De todos os personagens que, passando por Secretário, percorreram o caminho das minas, o principal foi o próprio ouro, transportado pelos tropeiros no lombo das mulas pacientes. Durante mais de um século, sustentou a Colônia, sustentou Portugal e, repassado em grande parte à Inglaterra, então parceira preferencial de Portugal, ajudou decisivamente no acúmulo do capital que permitiu aos ingleses realizar, no século seguinte, a sua Revolução Industrial, conquistando no mundo uma posição dominante que perdurou até o fim da Primeira Guerra Mundial.

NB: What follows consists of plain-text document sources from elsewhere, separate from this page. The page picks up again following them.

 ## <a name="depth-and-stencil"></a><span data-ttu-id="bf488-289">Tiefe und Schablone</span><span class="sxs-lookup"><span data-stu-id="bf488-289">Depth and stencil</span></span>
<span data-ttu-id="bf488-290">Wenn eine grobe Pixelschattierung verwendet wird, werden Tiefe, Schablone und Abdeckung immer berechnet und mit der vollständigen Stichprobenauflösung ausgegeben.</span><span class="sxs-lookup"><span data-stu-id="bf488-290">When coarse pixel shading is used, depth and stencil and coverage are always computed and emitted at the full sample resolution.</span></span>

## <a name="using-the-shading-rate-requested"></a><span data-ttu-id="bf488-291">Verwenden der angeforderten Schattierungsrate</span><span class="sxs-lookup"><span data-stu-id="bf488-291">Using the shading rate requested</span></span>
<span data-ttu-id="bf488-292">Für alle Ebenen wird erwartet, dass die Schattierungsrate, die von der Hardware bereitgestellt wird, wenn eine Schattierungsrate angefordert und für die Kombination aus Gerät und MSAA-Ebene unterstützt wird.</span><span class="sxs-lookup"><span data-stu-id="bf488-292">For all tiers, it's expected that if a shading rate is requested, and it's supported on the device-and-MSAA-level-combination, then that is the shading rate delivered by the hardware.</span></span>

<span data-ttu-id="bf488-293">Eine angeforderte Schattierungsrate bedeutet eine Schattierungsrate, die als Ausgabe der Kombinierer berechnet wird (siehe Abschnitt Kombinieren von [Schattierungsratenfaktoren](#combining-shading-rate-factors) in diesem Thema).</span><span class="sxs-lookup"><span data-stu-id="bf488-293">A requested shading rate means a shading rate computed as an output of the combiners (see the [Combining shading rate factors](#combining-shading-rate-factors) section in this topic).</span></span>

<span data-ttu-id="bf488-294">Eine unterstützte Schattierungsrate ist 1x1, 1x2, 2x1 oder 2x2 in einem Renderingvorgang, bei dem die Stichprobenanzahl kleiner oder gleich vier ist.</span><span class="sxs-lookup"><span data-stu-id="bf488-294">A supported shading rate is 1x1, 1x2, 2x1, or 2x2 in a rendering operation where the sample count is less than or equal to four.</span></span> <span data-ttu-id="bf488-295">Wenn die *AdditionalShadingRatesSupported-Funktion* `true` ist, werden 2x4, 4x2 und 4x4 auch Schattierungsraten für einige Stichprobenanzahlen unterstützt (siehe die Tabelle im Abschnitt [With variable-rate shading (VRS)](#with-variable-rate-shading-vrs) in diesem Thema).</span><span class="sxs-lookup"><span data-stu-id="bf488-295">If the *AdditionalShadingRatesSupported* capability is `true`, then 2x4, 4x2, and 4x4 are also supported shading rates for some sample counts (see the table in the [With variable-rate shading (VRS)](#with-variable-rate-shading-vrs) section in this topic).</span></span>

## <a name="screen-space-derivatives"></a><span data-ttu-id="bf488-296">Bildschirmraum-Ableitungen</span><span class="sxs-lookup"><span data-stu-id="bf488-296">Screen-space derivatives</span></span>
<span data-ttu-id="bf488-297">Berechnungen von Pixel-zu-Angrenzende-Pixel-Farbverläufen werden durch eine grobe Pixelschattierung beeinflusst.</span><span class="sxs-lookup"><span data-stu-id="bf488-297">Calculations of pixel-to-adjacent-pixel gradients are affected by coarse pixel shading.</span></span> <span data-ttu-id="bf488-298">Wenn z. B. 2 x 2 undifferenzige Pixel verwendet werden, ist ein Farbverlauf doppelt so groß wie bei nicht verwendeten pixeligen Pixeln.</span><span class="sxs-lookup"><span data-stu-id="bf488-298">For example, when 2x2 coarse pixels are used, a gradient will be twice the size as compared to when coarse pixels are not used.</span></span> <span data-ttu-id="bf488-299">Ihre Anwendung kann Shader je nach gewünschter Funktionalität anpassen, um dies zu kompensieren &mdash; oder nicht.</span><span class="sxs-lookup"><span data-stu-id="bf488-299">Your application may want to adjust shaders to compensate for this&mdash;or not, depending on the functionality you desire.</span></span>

O meio que tinha Portugal de captar em benefício próprio a riqueza retirada das minas era lançar imposto sobre a produção, na forma de uma cota de ouro que lhe era destinada. Consta que um posto fiscal para o controle da arrecadação desse imposto funcionou na sede da Sesmaria do Secretário. A arrecadação forçada do imposto estimulou o contrabando e o desvio da rota seguida pelos tropeiros para itinerários alternativos. Parece que um desses itinerários passava pelo Santo Aleixo, transpunha a vertente e chegava ao Vale da Rocinha. Então, cruzava o rio que corre pelo vale e, seguindo para leste, chegava a Pedro do Rio. Uma possível evidência dessa trilha é o calçamento de pedra de aspecto antigo que se encontra ainda na vertente oeste do vale, no ponto onde se situa hoje o sítio dos herdeiros de “Seu” Braz.